For this we leveraged ‘langdetect’ for language detection and a Translator for translating text. This supports multilingual queries by translating non-English queries into English before processing and then translating responses back into the original query language for maximal accessibility and comprehension for the user. This is the second dimension of the translational capability. The model accommodates detecting and translating for over 183 languages.

Next we built integration with OpenAI for Response Generation. OpenAI API Interaction: We incorporated OpenAI's API to generate responses based on the semantically relevant text chunks. It constructs a prompt that includes the relevant chunks and instructions for generating a coherent and contextually appropriate response. This allows leveraging advanced language models (like GPT) for synthesizing information from the PDF into a concise answer. It also includes page numbers, sections, and relevant information that directly cites the text to minimize hallucination or misattribution of information.

Challenges we ran into

We had a great deal of difficulty accommodating OpenAI’s API for this project based on its changed framework from previous uses which we were more familiar with. Additionally, the translational capability of the model had a restriction on the amount of tokens it could translate, meaning we had to break it down into manageable chunks and concatenate the translated answer together thereafter. After successfully implementing functionality within Google Colab, we attempted to provide a demo with a user interface on HuggingFace Spaces, using Gradio. Then, we would be able to embed this demo to a website. However, we were unable to migrate the code to Spaces even after debugging. We then planned to add the back-end code to Flask, and design our own UI, but we ran out of time.

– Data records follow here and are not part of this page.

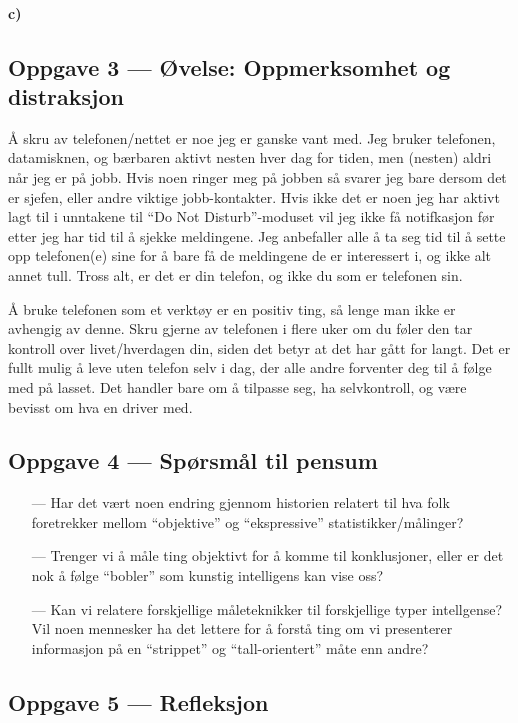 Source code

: \documentclass{../../myassignment}
\begin{document}
	\paragraph*{c)}  %


	\subsection*{Oppgave 3 --- Øvelse: Oppmerksomhet og distraksjon}

	{\AA} skru av telefonen/nettet er noe jeg er ganske vant med. Jeg bruker telefonen, datamisknen, og b{\ae}rbaren aktivt nesten hver dag for tiden, men (nesten) aldri n{\aa}r jeg er p{\aa} jobb. Hvis noen ringer meg p{\aa} jobben s{\aa} svarer jeg bare dersom det er sjefen, eller andre viktige jobb-kontakter. Hvis ikke det er noen jeg har aktivt lagt til i unntakene til ``Do Not Disturb''-moduset vil jeg ikke f{\aa} notifkasjon f{\o}r etter jeg har tid til {\aa} sjekke meldingene. Jeg anbefaller alle {\aa} ta seg tid til {\aa} sette opp telefonen(e) sine for {\aa} bare f{\aa} de meldingene de er interessert i, og ikke alt annet tull. Tross alt, er det er din telefon, og ikke du som er telefonen sin. 

	{\AA} bruke telefonen som et verkt{\o}y er en positiv ting, s{\aa} lenge man ikke er avhengig av denne. Skru gjerne av telefonen i flere uker om du f{\o}ler den tar kontroll over livet/hverdagen din, siden det betyr at det har g{\aa}tt for langt. Det er fullt mulig {\aa} leve uten telefon selv i dag, der alle andre forventer deg til {\aa} f{\o}lge med p{\aa} lasset. Det handler bare om {\aa} tilpasse seg, ha selvkontroll, og v{\ae}re bevisst om hva en driver med. 

	\subsection*{Oppgave 4 --- Spørsmål til pensum}

	\begin{itemize}
		\item[---] Har det v{\ae}rt noen endring gjennom historien relatert til hva folk foretrekker mellom ``objektive'' og ``ekspressive'' statistikker/m{\aa}linger?
		\item[---] Trenger vi {\aa} m{\aa}le ting objektivt for {\aa} komme til konklusjoner, eller er det nok {\aa} f{\o}lge ``bobler'' som kunstig intelligens kan vise oss?
		\item[---] Kan vi relatere forskjellige m{\aa}leteknikker til forskjellige typer intellgense? Vil noen mennesker ha det lettere for {\aa} forst{\aa} ting om vi presenterer informasjon p{\aa} en ``strippet'' og ``tall-orientert'' m{\aa}te enn andre? 
	\end{itemize}

	\subsection*{Oppgave 5 --- Refleksjon}

\end{document}
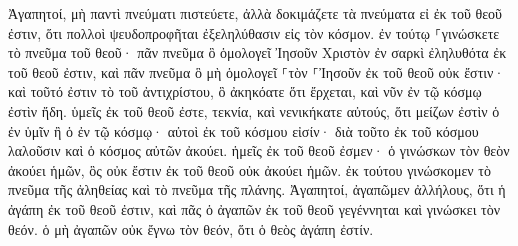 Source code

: \documentclass{openreader}
\begin{document}
Ἀγαπητοί, μὴ παντὶ πνεύματι πιστεύετε, ἀλλὰ δοκιμάζετε τὰ πνεύματα εἰ ἐκ τοῦ θεοῦ ἐστιν, ὅτι πολλοὶ ψευδοπροφῆται ἐξεληλύθασιν εἰς τὸν κόσμον. 
ἐν τούτῳ ⸀γινώσκετε τὸ πνεῦμα τοῦ θεοῦ· πᾶν πνεῦμα ὃ ὁμολογεῖ Ἰησοῦν Χριστὸν ἐν σαρκὶ ἐληλυθότα ἐκ τοῦ θεοῦ ἐστιν, 
καὶ πᾶν πνεῦμα ὃ μὴ ὁμολογεῖ ⸀τὸν ⸀Ἰησοῦν ἐκ τοῦ θεοῦ οὐκ ἔστιν· καὶ τοῦτό ἐστιν τὸ τοῦ ἀντιχρίστου, ὃ ἀκηκόατε ὅτι ἔρχεται, καὶ νῦν ἐν τῷ κόσμῳ ἐστὶν ἤδη. 
ὑμεῖς ἐκ τοῦ θεοῦ ἐστε, τεκνία, καὶ νενικήκατε αὐτούς, ὅτι μείζων ἐστὶν ὁ ἐν ὑμῖν ἢ ὁ ἐν τῷ κόσμῳ· 
αὐτοὶ ἐκ τοῦ κόσμου εἰσίν· διὰ τοῦτο ἐκ τοῦ κόσμου λαλοῦσιν καὶ ὁ κόσμος αὐτῶν ἀκούει. 
ἡμεῖς ἐκ τοῦ θεοῦ ἐσμεν· ὁ γινώσκων τὸν θεὸν ἀκούει ἡμῶν, ὃς οὐκ ἔστιν ἐκ τοῦ θεοῦ οὐκ ἀκούει ἡμῶν. ἐκ τούτου γινώσκομεν τὸ πνεῦμα τῆς ἀληθείας καὶ τὸ πνεῦμα τῆς πλάνης. 
Ἀγαπητοί, ἀγαπῶμεν ἀλλήλους, ὅτι ἡ ἀγάπη ἐκ τοῦ θεοῦ ἐστιν, καὶ πᾶς ὁ ἀγαπῶν ἐκ τοῦ θεοῦ γεγέννηται καὶ γινώσκει τὸν θεόν. 
ὁ μὴ ἀγαπῶν οὐκ ἔγνω τὸν θεόν, ὅτι ὁ θεὸς ἀγάπη ἐστίν. 
\end{document}
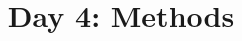 \documentclass{article}
\begin{document}
\title{Day 4: Methods}
\date{}
\maketitle


\end{document}
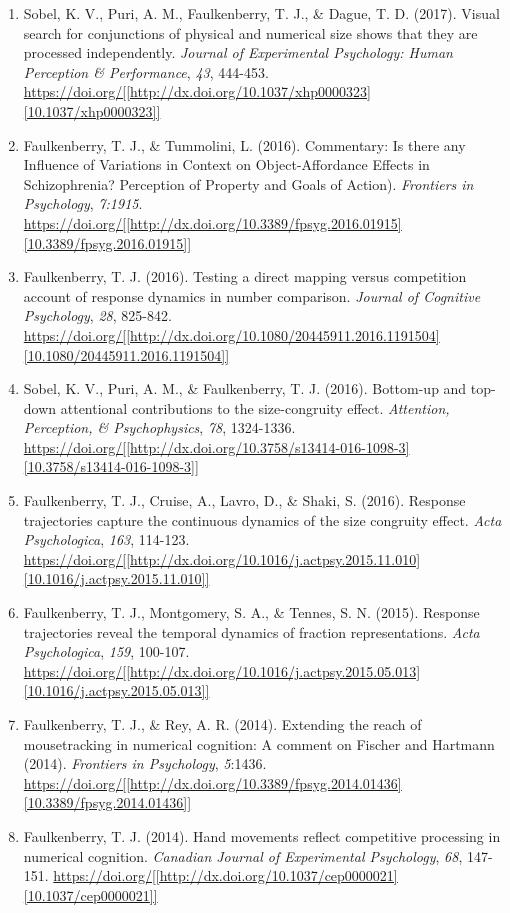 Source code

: \documentclass[article,10pt]{article}
\begin{document}
\begin{enumerate}
\item Sobel, K. V., Puri, A. M., Faulkenberry, T. J., \& Dague, T. D. (2017). Visual search for conjunctions of physical and numerical size shows that they are processed independently. \emph{Journal of Experimental Psychology: Human Perception \& Performance}, \emph{43}, 444-453. \url{https://doi.org/[[http://dx.doi.org/10.1037/xhp0000323][10.1037/xhp0000323]]}
\item Faulkenberry, T. J., \& Tummolini, L. (2016). Commentary: Is there any Influence of Variations in Context on Object-Affordance Effects in Schizophrenia? Perception of Property and Goals of Action). \emph{Frontiers in Psychology}, \emph{7:1915}. \url{https://doi.org/[[http://dx.doi.org/10.3389/fpsyg.2016.01915][10.3389/fpsyg.2016.01915]]}
\item Faulkenberry, T. J. (2016). Testing a direct mapping versus competition account of response dynamics in number comparison. \emph{Journal of Cognitive Psychology}, \emph{28}, 825-842. \url{https://doi.org/[[http://dx.doi.org/10.1080/20445911.2016.1191504][10.1080/20445911.2016.1191504]]}
\item Sobel, K. V., Puri, A. M., \& Faulkenberry, T. J. (2016). Bottom-up and top-down attentional contributions to the size-congruity effect. \emph{Attention, Perception, \& Psychophysics}, \emph{78}, 1324-1336. \url{https://doi.org/[[http://dx.doi.org/10.3758/s13414-016-1098-3][10.3758/s13414-016-1098-3]]}
\item Faulkenberry, T. J., Cruise, A., Lavro, D., \& Shaki, S. (2016). Response trajectories capture the continuous dynamics of the size congruity effect. \emph{Acta Psychologica}, \emph{163}, 114-123. \url{https://doi.org/[[http://dx.doi.org/10.1016/j.actpsy.2015.11.010][10.1016/j.actpsy.2015.11.010]]}
\item Faulkenberry, T. J., Montgomery, S. A., \& Tennes, S. N. (2015). Response trajectories reveal the temporal dynamics of fraction representations. \emph{Acta Psychologica}, \emph{159}, 100-107. \url{https://doi.org/[[http://dx.doi.org/10.1016/j.actpsy.2015.05.013][10.1016/j.actpsy.2015.05.013]]}
\item Faulkenberry, T. J., \& Rey, A. R. (2014). Extending the reach of mousetracking in numerical cognition: A comment on Fischer and Hartmann (2014). \emph{Frontiers in Psychology}, \emph{5}:1436. \url{https://doi.org/[[http://dx.doi.org/10.3389/fpsyg.2014.01436][10.3389/fpsyg.2014.01436]]}
\item Faulkenberry, T. J. (2014). Hand movements reflect competitive processing in numerical cognition. \emph{Canadian Journal of Experimental Psychology}, \emph{68}, 147-151. \url{https://doi.org/[[http://dx.doi.org/10.1037/cep0000021][10.1037/cep0000021]]}

\end{enumerate}
\end{document}
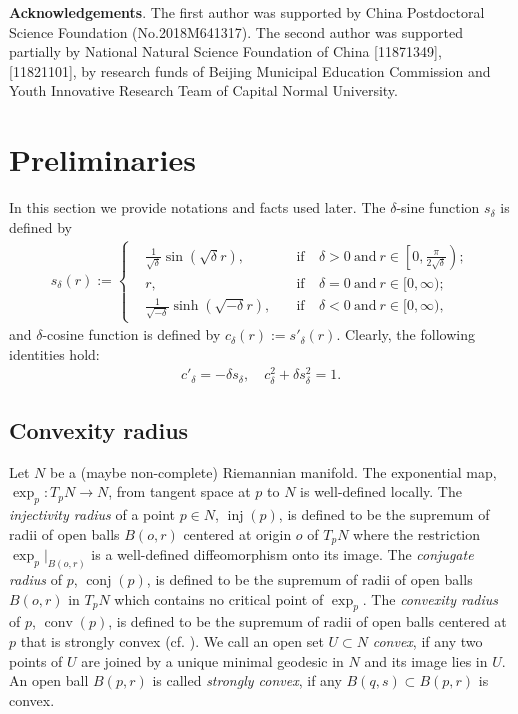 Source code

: \documentclass{amsart}
\numberwithin{equation}{section}
\theoremstyle{remark}
\renewcommand{\(}{\left(}
\renewcommand{\)}{\right)}
\renewcommand{\~}{\tilde}
\renewcommand{\-}{\overline}
\renewcommand{\d}{\delta}
\newcommand{\inj}{\operatorname{inj}}
\newcommand{\conj}{\operatorname{conj}}
\newcommand{\conv}{\operatorname{conv}}
\begin{document}
{\bf Acknowledgements}. The first author was supported by China Postdoctoral Science Foundation (No.2018M641317). The second author was supported partially by National Natural Science Foundation of China [11871349], [11821101], by research funds of Beijing Municipal Education Commission and Youth Innovative Research Team of Capital Normal University.



\section{Preliminaries}\label{sec:2}
In this section we provide notations and facts used later. The $\delta$-sine function $s_\d$ is defined by
\begin{equation}\label{2.1}
\begin{split}
s_\d(r):=\left\{ \begin{aligned}
&\frac{1}{\sqrt{\d}}\sin (\sqrt{\d} r), \quad &\text{if}&~\d>0~\text{and}~r\in \left[0,\frac{\pi}{2\sqrt{\d}}\right);\\
&r,                                     \quad &\text{if}&~\d=0~\text{and}~r\in [0,\infty);\\
&\frac{1}{\sqrt{-\d}}\sinh(\sqrt{-\d}r),\quad &\text{if}&~\d<0~\text{and}~r\in [0,\infty),
\end{aligned}
\right.
\end{split}
\end{equation}
and $\delta$-cosine function is defined by $c_\d(r):=s'_\d(r)$.
Clearly, the following identities hold:
\begin{align*}
c'_\d=-\d s_\d, \quad c^2_\d+\d s_\d^2=1.
\end{align*}

\subsection{Convexity radius}\label{sec:2.1}
Let $N$ be a (maybe non-complete) Riemannian manifold. The exponential map, $\exp_p:T_pN\to N$, from tangent space at $p$ to $N$ is well-defined locally. The {\em injectivity radius} of a point $p\in N$, $\inj(p)$, is defined to be the supremum of radii of open balls $B(o,r)$ centered at origin $o$ of $T_pN$ where the restriction $\exp_p|_{B(o,r)}$ is a well-defined diffeomorphism onto its image. The {\em conjugate radius} of $p$, $\conj(p)$, is defined to be the supremum of radii of open balls $B(o,r)$ in $T_pN$ which contains no critical point of $\exp_p$. The {\em convexity radius} of $p$, $\conv(p)$, is defined to be the supremum of radii of open balls centered at $p$ that is strongly convex (cf. \cite{Xu2018}). We call an open set $U\subset N$ {\em convex}, if any two points of $U$ are joined by a unique minimal geodesic in $N$ and its image lies in $U$. An open ball $B(p,r)$ is called {\em strongly convex}, if any $B(q,s)\subset B(p,r)$ is convex.
\end{document}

Accomplishments that we're proud of

The translation feature is something that we are proud of. LilDewey can translate in 183 languages, providing global usage. This feature also allows the project to be a lot more accessible. It was also a bit of a challenge initially to think about the logic behind implementing the translation effect into our ML algorithm. We had some issues with the translation AI API we had to deal with and are proud of how we managed to work around it to get great results.

What we learned

We learned a lot about Embedded Large Language Models. We also learned about how to take text and properly encode it so we could perform a K-means clustering unsupervised machine learning algorithm on the data to replicate this. We also learned a lot about how to integrate the GTP-4 API into our algorithm to get human-like results. We also attempted to build a UI which taught us a lot about how integration works and how to build interfaces on websites such as Hugging Face which allow users to host machine learning applications on their site.

What's next for LilDewey

The next steps for LilDewey, apart from his aspiring rap career, is to improve the project’s usability. Currently, we have the translation feature to work on accessibility. However, for large textbooks with large amounts of data, the algorithm can take a while to run. Improving the algorithm's time efficiency would make it easier to use and more effective. We also want to develop the UI for a website, possibly making a website to allow users to use this ML and make it personal for a user such as recommending other textbooks to the user or storing the textbooks they upload.